Rage for Order: The British Empire and the Origins of International Law 1800–1850 by Lauren Benton & Lisa Ford
Bibliographic record
Abstract
Fittingly, Rage For Order by Lauren Benton, Professor of Law and History at Vanderbilt University, and Lisa Ford, Associate Professor of History at the University of New South Wales, takes both its title and its epigraph from the last stanza of Wallace Stevens’ “The Idea of Order at Key West.” Originally written on the then-sparsely inhabited island of Key West in Florida, the poem blends the sound of a woman singing with the ocean and uses that voice to delineate the various boundaries between wave, sky, and horizon line. Beginning with the stanza quoted above, Stevens ends up identifying the ocean with that voice, and describes the singer as the one who creates that ocean with her singing, before he then describes our “rage” for order. Put another way, Stevens writes a poem about how man—or woman!—is the one who orders the natural world, delineating with light and sound the various zones and poles of the ocean.
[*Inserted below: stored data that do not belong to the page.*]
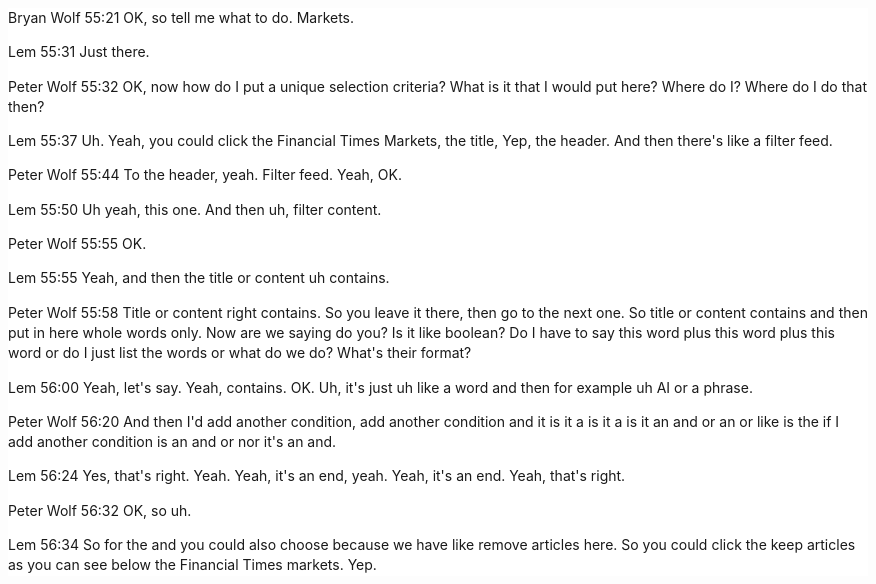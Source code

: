 Bryan Wolf   55:21
OK, so tell me what to do.
Markets.

Lem   55:31
Just there.

Peter Wolf   55:32
OK, now how do I put a unique selection criteria? What is it that I would put here? Where do I? Where do I do that then?

Lem   55:37
Uh.
Yeah, you could click the Financial Times Markets, the title, Yep, the header. And then there's like a filter feed.

Peter Wolf   55:44
To the header, yeah.
Filter feed. Yeah, OK.

Lem   55:50
Uh yeah, this one. And then uh, filter content.

Peter Wolf   55:55
OK.

Lem   55:55
Yeah, and then the title or content uh contains.

Peter Wolf   55:58
Title or content right contains. So you leave it there, then go to the next one. So title or content contains and then put in here whole words only. Now are we saying do you? Is it like boolean? Do I have to say this word plus this word plus this word or do I just list the words or what do we do? What's their format?

Lem   56:00
Yeah, let's say.
Yeah, contains.
OK.
Uh, it's just uh like a word and then for example uh AI or a phrase.

Peter Wolf   56:20
And then I'd add another condition, add another condition and it is it a is it a is it an and or an or like is the if I add another condition is an and or nor it's an and.

Lem   56:24
Yes, that's right. Yeah.
Yeah, it's an end, yeah.
Yeah, it's an end. Yeah, that's right.

Peter Wolf   56:32
OK, so uh.

Lem   56:34
So for the and you could also choose because we have like remove articles here. So you could click the keep articles as you can see below the Financial Times markets. Yep.
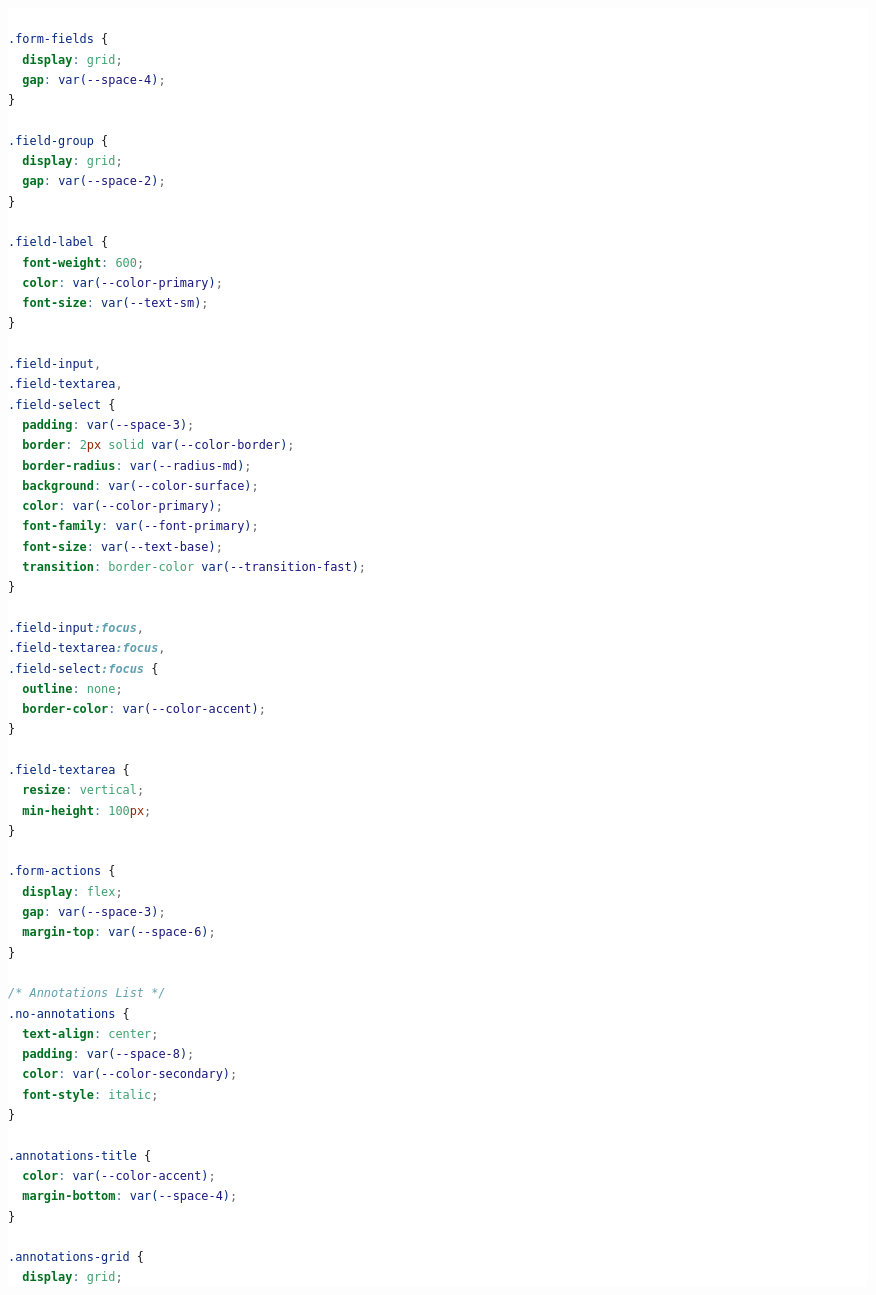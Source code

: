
 ```css

.form-fields {
  display: grid;
  gap: var(--space-4);
}

.field-group {
  display: grid;
  gap: var(--space-2);
}

.field-label {
  font-weight: 600;
  color: var(--color-primary);
  font-size: var(--text-sm);
}

.field-input,
.field-textarea,
.field-select {
  padding: var(--space-3);
  border: 2px solid var(--color-border);
  border-radius: var(--radius-md);
  background: var(--color-surface);
  color: var(--color-primary);
  font-family: var(--font-primary);
  font-size: var(--text-base);
  transition: border-color var(--transition-fast);
}

.field-input:focus,
.field-textarea:focus,
.field-select:focus {
  outline: none;
  border-color: var(--color-accent);
}

.field-textarea {
  resize: vertical;
  min-height: 100px;
}

.form-actions {
  display: flex;
  gap: var(--space-3);
  margin-top: var(--space-6);
}

/* Annotations List */
.no-annotations {
  text-align: center;
  padding: var(--space-8);
  color: var(--color-secondary);
  font-style: italic;
}

.annotations-title {
  color: var(--color-accent);
  margin-bottom: var(--space-4);
}

.annotations-grid {
  display: grid;
```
It is a fitting epigraph precisely because the project of empire and international law both are similar attempts by humankind to order the world. For this book, however, the key word in the poem is, of course, rage: rage as a thoughtless, uncontrolled passion; rage as a deeply damaging action; rage as a fashionable craze. All three understandings of rage have their place in the narrative of empire spun by Benton and Ford.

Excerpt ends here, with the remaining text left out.